| What you have to do |
The answer must be every line of the records below that contains the word "hypertarget".

| Data |
____

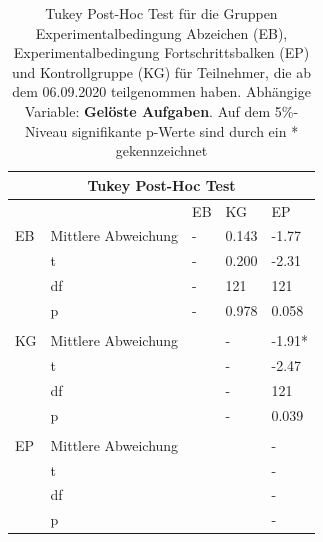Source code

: \begin{table}[htbp]
\centering
\begin{tabular}{ p{2cm} p{4cm} p{2.0cm} p{2.0cm} p{2.0cm} }
 \hline
 \multicolumn{5}{c}{Tukey Post-Hoc Test} \\
 \hline
 & & EB & KG & EP \\
 \hline
  EB    &   Mittlere Abweichung     & -     & 0.143     & -1.77     \\
        &   t                       & -     & 0.200     & -2.31     \\
        &   df                      & -     & 121       & 121       \\
        &   p                       & -     & 0.978     & 0.058     \\
  & & & &\\
  KG    &   Mittlere Abweichung     &       & -         & -1.91*    \\
        &   t                       &       & -         & -2.47     \\
        &   df                      &       & -         & 121       \\
        &   p                       &       & -         & 0.039     \\
  & & & &\\
  EP    &   Mittlere Abweichung     &       &           & -     \\
        &   t                       &       &           & -     \\
        &   df                      &       &           & -     \\
        &   p                       &       &           & -     \\
  
 \hline
\end{tabular}
\caption{Tukey Post-Hoc Test für die Gruppen Experimentalbedingung Abzeichen (EB), Experimentalbedingung Fortschrittsbalken (EP) und Kontrollgruppe (KG) für Teilnehmer, die ab dem 06.09.2020 teilgenommen haben. Abhängige Variable: \textbf{Gelöste Aufgaben}. Auf dem 5\%-Niveau signifikante p-Werte sind durch ein * gekennzeichnet}
\label{tukey_final}
\end{table}




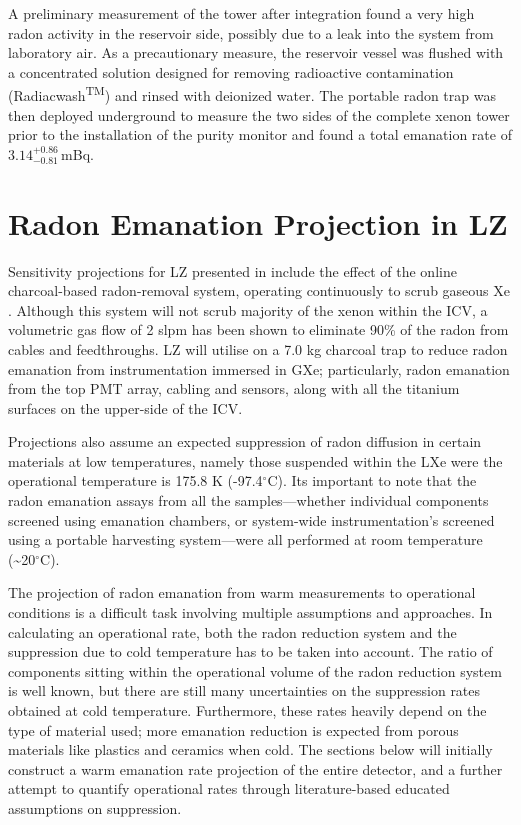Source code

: A preliminary measurement of the tower after integration found a very high radon activity in the reservoir side, possibly due to a leak into the system from laboratory air. As a precautionary measure, the reservoir vessel was flushed with a concentrated solution designed for removing radioactive contamination (Radiacwash\textsuperscript{TM}) and rinsed with deionized water. The portable radon trap was then deployed underground to measure the two sides of the complete xenon tower prior to the installation of the purity monitor and found a total emanation rate of $3.14^{+0.86}_{-0.81}$\,mBq.


\section{Radon Emanation Projection in LZ}
\label{sec:lzradon}

Sensitivity projections for LZ presented in \cite{akerib2018projected} include the effect of the online charcoal-based radon-removal system, operating continuously to scrub gaseous Xe \cite{lz_tdr, Pushkin:2018wdl}. Although this system will not scrub majority of the xenon within the ICV, a volumetric gas flow of 2 slpm has been shown to eliminate 90\% of the radon from cables and feedthroughs. LZ will utilise on a 7.0 kg charcoal trap to reduce radon emanation from instrumentation immersed in GXe; particularly, radon emanation from the top PMT array, cabling and sensors, along with all the titanium surfaces on the upper-side of the ICV. 

Projections also assume an expected suppression of radon diffusion in certain materials at low temperatures, namely those suspended within the LXe were the operational temperature is 175.8 K (-97.4$^{\circ{}}$C). Its important to note that the radon emanation assays from all the samples---whether individual components screened using emanation chambers, or system-wide instrumentation's screened using a portable harvesting system---were all performed at room temperature (\sim{}20$^{\circ{}}$C).

The projection of radon emanation from warm measurements to operational conditions is a difficult task involving multiple assumptions and approaches. In calculating an operational rate, both the radon reduction system and the suppression due to cold temperature has to be taken into account. The ratio of components sitting within the operational volume of the radon reduction system is well known, but there are still many uncertainties on the suppression rates obtained at cold temperature. Furthermore, these rates heavily depend on the type of material used; more emanation reduction is expected from porous materials like plastics and ceramics when cold. The sections below will initially construct a warm emanation rate projection of the entire detector, and a further attempt to quantify operational rates through literature-based educated assumptions on suppression.  


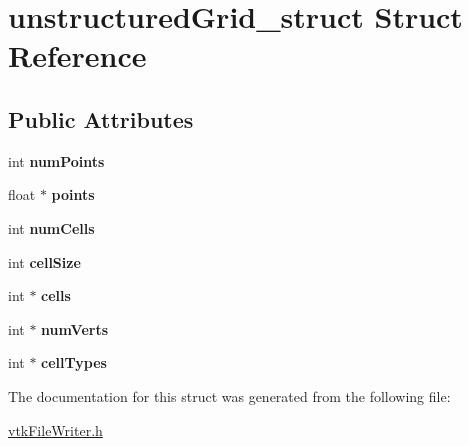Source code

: \hypertarget{structunstructuredGrid__struct}{
\section{unstructuredGrid\_\-struct Struct Reference}
\label{structunstructuredGrid__struct}
}
\subsection*{Public Attributes}
\begin{DoxyCompactItemize}
\item 
\hypertarget{structunstructuredGrid__struct_aa76335584491c046993b8974fb16d15a}{
int {\bfseries numPoints}}
\label{structunstructuredGrid__struct_aa76335584491c046993b8974fb16d15a}

\item 
\hypertarget{structunstructuredGrid__struct_a0be84464c8caa495af929aee64a66c8e}{
float $\ast$ {\bfseries points}}
\label{structunstructuredGrid__struct_a0be84464c8caa495af929aee64a66c8e}

\item 
\hypertarget{structunstructuredGrid__struct_a04fe36937256345786eac90bcfbaf760}{
int {\bfseries numCells}}
\label{structunstructuredGrid__struct_a04fe36937256345786eac90bcfbaf760}

\item 
\hypertarget{structunstructuredGrid__struct_a6c63ce435f373bf13a82ad606aed1e42}{
int {\bfseries cellSize}}
\label{structunstructuredGrid__struct_a6c63ce435f373bf13a82ad606aed1e42}

\item 
\hypertarget{structunstructuredGrid__struct_a5f3ed8a8897202f1d1dfbf99d12e0524}{
int $\ast$ {\bfseries cells}}
\label{structunstructuredGrid__struct_a5f3ed8a8897202f1d1dfbf99d12e0524}

\item 
\hypertarget{structunstructuredGrid__struct_aba0b9ad2b1849a0c3660bfd7f910366b}{
int $\ast$ {\bfseries numVerts}}
\label{structunstructuredGrid__struct_aba0b9ad2b1849a0c3660bfd7f910366b}

\item 
\hypertarget{structunstructuredGrid__struct_a354975f94f95f2cbcb7f019a9661f2b8}{
int $\ast$ {\bfseries cellTypes}}
\label{structunstructuredGrid__struct_a354975f94f95f2cbcb7f019a9661f2b8}

\end{DoxyCompactItemize}


The documentation for this struct was generated from the following file:\begin{DoxyCompactItemize}
\item 
\hyperlink{vtkFileWriter_8h}{vtkFileWriter.h}\end{DoxyCompactItemize}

____

| Answer box |
: \hypertarget{structunstructuredGrid__struct}{
\hypertarget{structunstructuredGrid__struct_aa76335584491c046993b8974fb16d15a}{
\hypertarget{structunstructuredGrid__struct_a0be84464c8caa495af929aee64a66c8e}{
\hypertarget{structunstructuredGrid__struct_a04fe36937256345786eac90bcfbaf760}{
\hypertarget{structunstructuredGrid__struct_a6c63ce435f373bf13a82ad606aed1e42}{
\hypertarget{structunstructuredGrid__struct_a5f3ed8a8897202f1d1dfbf99d12e0524}{
\hypertarget{structunstructuredGrid__struct_aba0b9ad2b1849a0c3660bfd7f910366b}{
\hypertarget{structunstructuredGrid__struct_a354975f94f95f2cbcb7f019a9661f2b8}{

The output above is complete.